Littérature et Frontières

Initiées par la Délégation de l’Union européenne en Tunisie, en 2012, les résidences d’écrivains euromaghrébins s’installent progressivement sur la scène culturelle tunisienne. Elles offrent un espace de dialogue et de confrontation entre des réalités perçues et vécues différemment de chaque côté de la Méditerranée.

Cette 3ème édition a réuni une trentaine d’écrivains euromaghrébins qui se sont interrogés et se sont interpellés autour du thème “Littérature et frontières”.

A l’heure où la Mare Nostrum est à nouveau un espace où se concentrent drames et espoirs, il était important que la littérature apporte sa grille de lecture, fruit du travail de vingt-quatre hommes et femmes de lettres.

Leur regard est édifiant et innovant parce que la littérature offre une réelle distanciation par rapport à l’actualité et un véritable espace de créativité et de liberté, bien au-delà du buzz médiatique et du discours éditorial.

Le voyage a donc été analysé et observé dans toutes ces composantes : explorations à travers une littérature de voyage, découverte ludique de lieux inédits, traversée de frontières réelles ou fictives… Les écrivains ont interrogé l’histoire, la sociologie, l’ethnographie, les philosophies, la psychanalyse, les religions, les traditions et les différentes coutumes… Tout ce qui construit justement une culture… Ils se sont ainsi projetés dans des lieux improbables de la mémoire individuelle et collective. Ils ont ainsi fait œuvre de “savanturiers” – contraction osée de savants et d’aventurier !

Les sujets suggérés pour les panels de discussion proposaient de se transplanter “au-delà des frontières“, d’essayer d’analyser “les frontières de l’impossible“, d’appréhender la “vérité ici et l’erreur ailleurs” et de considérer “l’homme comme une frontière“. Il y avait donc un “devoir de transcendance”, au-delà de son identité, à la découverte de l’altérité.

Chacun était donc sollicité à partir de sa propre histoire, pour nous faire voyager afin de découvrir la force d’attraction de l’autre mais aussi ses propres inquiétudes et incertitudes sur ces identités plurielles et en construction qui se rapprochent, s’affrontent pour finalement se nourrir et se construire.

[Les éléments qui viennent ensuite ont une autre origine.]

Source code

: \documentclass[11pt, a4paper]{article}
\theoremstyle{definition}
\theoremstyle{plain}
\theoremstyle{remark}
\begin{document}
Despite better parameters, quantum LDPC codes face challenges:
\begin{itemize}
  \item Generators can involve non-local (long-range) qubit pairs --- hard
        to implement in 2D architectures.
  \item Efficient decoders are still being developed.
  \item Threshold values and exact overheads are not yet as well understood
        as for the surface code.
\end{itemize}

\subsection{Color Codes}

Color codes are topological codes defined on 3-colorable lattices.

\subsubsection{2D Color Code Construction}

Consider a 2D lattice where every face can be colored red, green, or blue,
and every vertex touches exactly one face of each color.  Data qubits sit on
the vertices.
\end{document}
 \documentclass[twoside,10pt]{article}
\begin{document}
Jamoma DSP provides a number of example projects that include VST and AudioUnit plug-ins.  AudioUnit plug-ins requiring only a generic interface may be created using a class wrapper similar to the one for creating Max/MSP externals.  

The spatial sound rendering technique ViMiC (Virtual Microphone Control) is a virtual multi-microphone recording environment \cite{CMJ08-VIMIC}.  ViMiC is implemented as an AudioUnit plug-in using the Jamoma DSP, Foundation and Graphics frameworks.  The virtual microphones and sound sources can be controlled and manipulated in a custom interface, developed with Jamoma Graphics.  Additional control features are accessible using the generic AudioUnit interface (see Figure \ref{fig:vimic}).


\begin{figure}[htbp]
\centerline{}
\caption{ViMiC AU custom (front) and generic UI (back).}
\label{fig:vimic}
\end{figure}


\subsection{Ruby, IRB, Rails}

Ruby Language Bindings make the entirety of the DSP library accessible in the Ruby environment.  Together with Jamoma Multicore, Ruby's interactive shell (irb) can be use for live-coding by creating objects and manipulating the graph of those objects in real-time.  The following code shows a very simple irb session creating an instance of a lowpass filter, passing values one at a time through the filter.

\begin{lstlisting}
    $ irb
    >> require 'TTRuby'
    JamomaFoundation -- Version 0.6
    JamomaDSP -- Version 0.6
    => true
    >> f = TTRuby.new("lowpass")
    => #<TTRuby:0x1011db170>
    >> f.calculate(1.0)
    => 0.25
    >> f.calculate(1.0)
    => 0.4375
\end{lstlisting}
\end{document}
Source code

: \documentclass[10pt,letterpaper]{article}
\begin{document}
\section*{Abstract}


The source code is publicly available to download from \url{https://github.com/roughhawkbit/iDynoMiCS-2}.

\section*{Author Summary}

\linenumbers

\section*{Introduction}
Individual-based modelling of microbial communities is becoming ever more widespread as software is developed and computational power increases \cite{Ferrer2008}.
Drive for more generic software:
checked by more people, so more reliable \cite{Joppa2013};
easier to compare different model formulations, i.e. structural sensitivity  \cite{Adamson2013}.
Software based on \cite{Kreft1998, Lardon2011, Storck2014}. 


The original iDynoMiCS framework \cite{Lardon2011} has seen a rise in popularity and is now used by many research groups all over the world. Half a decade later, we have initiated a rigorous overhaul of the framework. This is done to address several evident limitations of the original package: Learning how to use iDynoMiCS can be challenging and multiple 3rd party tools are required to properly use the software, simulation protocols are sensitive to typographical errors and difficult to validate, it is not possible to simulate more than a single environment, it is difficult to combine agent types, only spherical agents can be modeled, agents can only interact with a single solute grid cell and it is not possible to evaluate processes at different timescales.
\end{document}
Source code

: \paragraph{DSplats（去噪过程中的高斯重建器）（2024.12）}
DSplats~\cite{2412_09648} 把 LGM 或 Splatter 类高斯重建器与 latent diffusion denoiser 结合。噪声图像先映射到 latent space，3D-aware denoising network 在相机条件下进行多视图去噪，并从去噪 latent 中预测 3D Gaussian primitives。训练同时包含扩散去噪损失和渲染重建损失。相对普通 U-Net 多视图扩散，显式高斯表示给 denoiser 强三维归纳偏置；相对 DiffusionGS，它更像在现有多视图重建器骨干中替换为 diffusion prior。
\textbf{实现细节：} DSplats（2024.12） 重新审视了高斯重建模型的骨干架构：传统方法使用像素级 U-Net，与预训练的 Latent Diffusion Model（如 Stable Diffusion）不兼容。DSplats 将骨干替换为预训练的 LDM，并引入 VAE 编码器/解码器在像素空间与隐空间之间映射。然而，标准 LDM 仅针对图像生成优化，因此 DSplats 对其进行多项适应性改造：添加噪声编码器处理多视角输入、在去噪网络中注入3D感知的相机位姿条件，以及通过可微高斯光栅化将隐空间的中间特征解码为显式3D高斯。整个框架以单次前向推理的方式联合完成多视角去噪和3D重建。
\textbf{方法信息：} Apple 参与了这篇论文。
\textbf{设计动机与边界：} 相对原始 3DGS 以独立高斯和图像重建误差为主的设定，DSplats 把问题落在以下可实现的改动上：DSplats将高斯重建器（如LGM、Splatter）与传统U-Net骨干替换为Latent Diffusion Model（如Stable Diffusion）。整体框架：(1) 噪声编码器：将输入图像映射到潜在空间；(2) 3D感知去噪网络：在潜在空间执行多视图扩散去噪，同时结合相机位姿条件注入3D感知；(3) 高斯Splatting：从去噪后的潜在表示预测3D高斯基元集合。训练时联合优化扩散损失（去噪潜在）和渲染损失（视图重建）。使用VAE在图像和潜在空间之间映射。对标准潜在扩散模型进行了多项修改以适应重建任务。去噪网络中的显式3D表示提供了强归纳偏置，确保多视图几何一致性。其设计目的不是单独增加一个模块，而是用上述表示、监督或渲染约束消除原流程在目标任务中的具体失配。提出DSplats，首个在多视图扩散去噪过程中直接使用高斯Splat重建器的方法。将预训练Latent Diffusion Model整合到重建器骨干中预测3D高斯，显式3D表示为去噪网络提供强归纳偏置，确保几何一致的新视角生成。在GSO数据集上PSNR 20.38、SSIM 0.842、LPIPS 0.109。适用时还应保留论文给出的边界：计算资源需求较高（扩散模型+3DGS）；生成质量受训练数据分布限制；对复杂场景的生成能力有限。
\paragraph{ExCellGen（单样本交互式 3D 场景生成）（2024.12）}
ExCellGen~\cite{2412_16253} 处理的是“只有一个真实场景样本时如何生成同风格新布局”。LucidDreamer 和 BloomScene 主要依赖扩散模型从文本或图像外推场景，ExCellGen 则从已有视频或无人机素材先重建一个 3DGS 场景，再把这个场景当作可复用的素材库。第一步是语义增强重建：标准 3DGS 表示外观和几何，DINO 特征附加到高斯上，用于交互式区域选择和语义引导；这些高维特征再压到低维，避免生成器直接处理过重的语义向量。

Le monde est désormais “en réseau”. L’autre, si distant autrefois, est désormais mon proche voisin. Il partage désormais la construction de mon histoire et y contribue, et façonne ainsi mon identité. Face à cette nouvelle réalité, les frontières se sont déplacées mais elles se sont aussi multipliées, avec leur cortège d’exclus. Elles sont désormais virtuelles, mais bien réelles, alimentées souvent par la peur de l’autre.

Dans ce monde connecté et si réactif, la littérature doit reprendre toute sa place, parce qu’elle a accompagné, ne l’oublions pas, par ces récits épiques ou intimistes, des siècles de découvertes et de rencontres.

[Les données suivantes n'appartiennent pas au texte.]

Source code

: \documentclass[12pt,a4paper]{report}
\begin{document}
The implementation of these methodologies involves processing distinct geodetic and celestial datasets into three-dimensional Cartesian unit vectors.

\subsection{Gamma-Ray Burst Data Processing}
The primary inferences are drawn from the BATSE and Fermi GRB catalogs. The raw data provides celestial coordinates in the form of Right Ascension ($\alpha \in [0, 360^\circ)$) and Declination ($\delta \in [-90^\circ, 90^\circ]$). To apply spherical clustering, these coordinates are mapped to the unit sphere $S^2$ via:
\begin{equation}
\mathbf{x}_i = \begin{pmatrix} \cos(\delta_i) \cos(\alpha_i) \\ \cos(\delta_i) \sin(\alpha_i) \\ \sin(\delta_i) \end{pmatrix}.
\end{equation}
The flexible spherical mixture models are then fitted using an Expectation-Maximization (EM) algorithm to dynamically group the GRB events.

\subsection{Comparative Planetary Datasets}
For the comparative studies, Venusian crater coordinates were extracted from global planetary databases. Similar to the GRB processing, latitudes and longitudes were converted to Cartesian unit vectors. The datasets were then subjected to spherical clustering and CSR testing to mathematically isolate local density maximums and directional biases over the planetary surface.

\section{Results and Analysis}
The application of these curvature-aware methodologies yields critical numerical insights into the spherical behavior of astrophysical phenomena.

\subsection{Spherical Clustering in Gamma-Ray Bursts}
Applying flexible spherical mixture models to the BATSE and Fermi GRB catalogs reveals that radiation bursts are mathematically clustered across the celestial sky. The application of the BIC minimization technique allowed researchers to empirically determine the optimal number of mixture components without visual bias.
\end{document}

Ce livre reprend, tel un carnet de voyages ou de croquis, les contributions et les discussions de chacun. Des portes se sont ouvertes, des confidences se sont partagées et des perceptions se sont révélées et affrontées…

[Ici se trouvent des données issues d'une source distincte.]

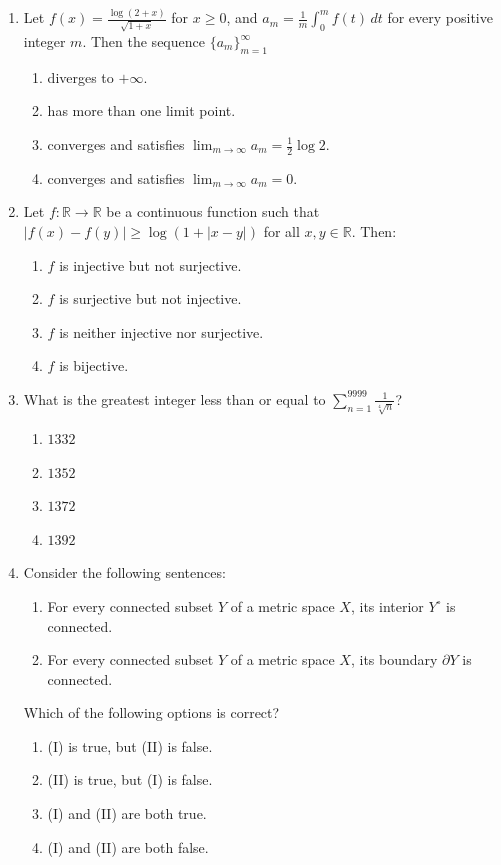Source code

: \documentclass[11pt, a4paper]{article}
\begin{document}
\begin{enumerate}
  \item Let $f(x) = \frac{\log(2+x)}{\sqrt{1+x}}$ for $x \ge 0$, and $a_m = \frac{1}{m} \int_0^m f(t)\,dt$ for every positive integer $m$. Then the sequence $\{a_m\}_{m=1}^\infty$
  \begin{enumerate}[label=(\alph*)]
    \item diverges to $+\infty$.
    \item has more than one limit point.
    \item converges and satisfies $\lim_{m \to \infty} a_m = \frac{1}{2} \log 2$.
    \item converges and satisfies $\lim_{m \to \infty} a_m = 0$.
  \end{enumerate}

  \item Let $f: \mathbb{R} \to \mathbb{R}$ be a continuous function such that $|f(x) - f(y)| \ge \log(1 + |x - y|)$ for all $x, y \in \mathbb{R}$. Then:
  \begin{enumerate}[label=(\alph*)]
    \item $f$ is injective but not surjective.
    \item $f$ is surjective but not injective.
    \item $f$ is neither injective nor surjective.
    \item $f$ is bijective.
  \end{enumerate}

  \item What is the greatest integer less than or equal to $\displaystyle \sum_{n=1}^{9999} \frac{1}{\sqrt[4]{n}}$?
  \begin{enumerate}[label=(\alph*)]
    \item $1332$
    \item $1352$
    \item $1372$
    \item $1392$
  \end{enumerate}

  \item Consider the following sentences:
  \begin{enumerate}[label=(\Roman*)]
    \item For every connected subset $Y$ of a metric space $X$, its interior $Y^\circ$ is connected.
    \item For every connected subset $Y$ of a metric space $X$, its boundary $\partial Y$ is connected.
  \end{enumerate}
  Which of the following options is correct?
  \begin{enumerate}[label=(\alph*)]
    \item (I) is true, but (II) is false.
    \item (II) is true, but (I) is false.
    \item (I) and (II) are both true.
    \item (I) and (II) are both false.
  \end{enumerate}


\end{enumerate}
\end{document}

Cette résidence a aussi accueilli une “Journée de la traduction“, animée par le PEN International, et ouverte tout particulièrement aux éditeurs européens et tunisiens qui ont réfléchi ensemble sur la façon de promouvoir les littératures arabes sur le marché littéraire européen, les défis existants, les meilleures pratiques à retenir, le rôle clef des traducteurs et des éditeurs. Les espaces européen et maghrébin – peuples du Livre – se sont construits autour de la littérature. Il est essentiel aujourd’hui d’assurer une disponibilité et un accès de ces littératures au plus grand monde possible. La découverte de l’altérité passe par l’initiation à la littérature de l’autre.

L’assistance du PEN International dans l’organisation de cette troisième résidence nous a aidés, encore une fois, à lui donner un contenu plus profond et à lui assurer une plus grande qualité aux débats. Je tiens à les remercier de tout cœur. Sans eux, ces rencontres ne seraient pas les mêmes…

Je souhaitais enfin me réjouir de la présence de vingt-cinq étudiants en littérature, accompagnant M. Habib Kazdaghli, Doyen de la Faculté des Lettres de des Arts et des Humanités de l’Université de la Manouba, qui ont pu discuter avec les participants et enrichir ainsi leur expérience.

Je ne voudrais pas finir sans remercier aussi nos hôtes tunisiens qui ont mis à la disposition de cette résidence ce merveilleux Palais Ennejma Ezzahra, tellement emblématique de cette culture euromaghrébine, arabo-andalouse, qui nous montre bien la nécessité d’accueillir l’autre pour se réinventer…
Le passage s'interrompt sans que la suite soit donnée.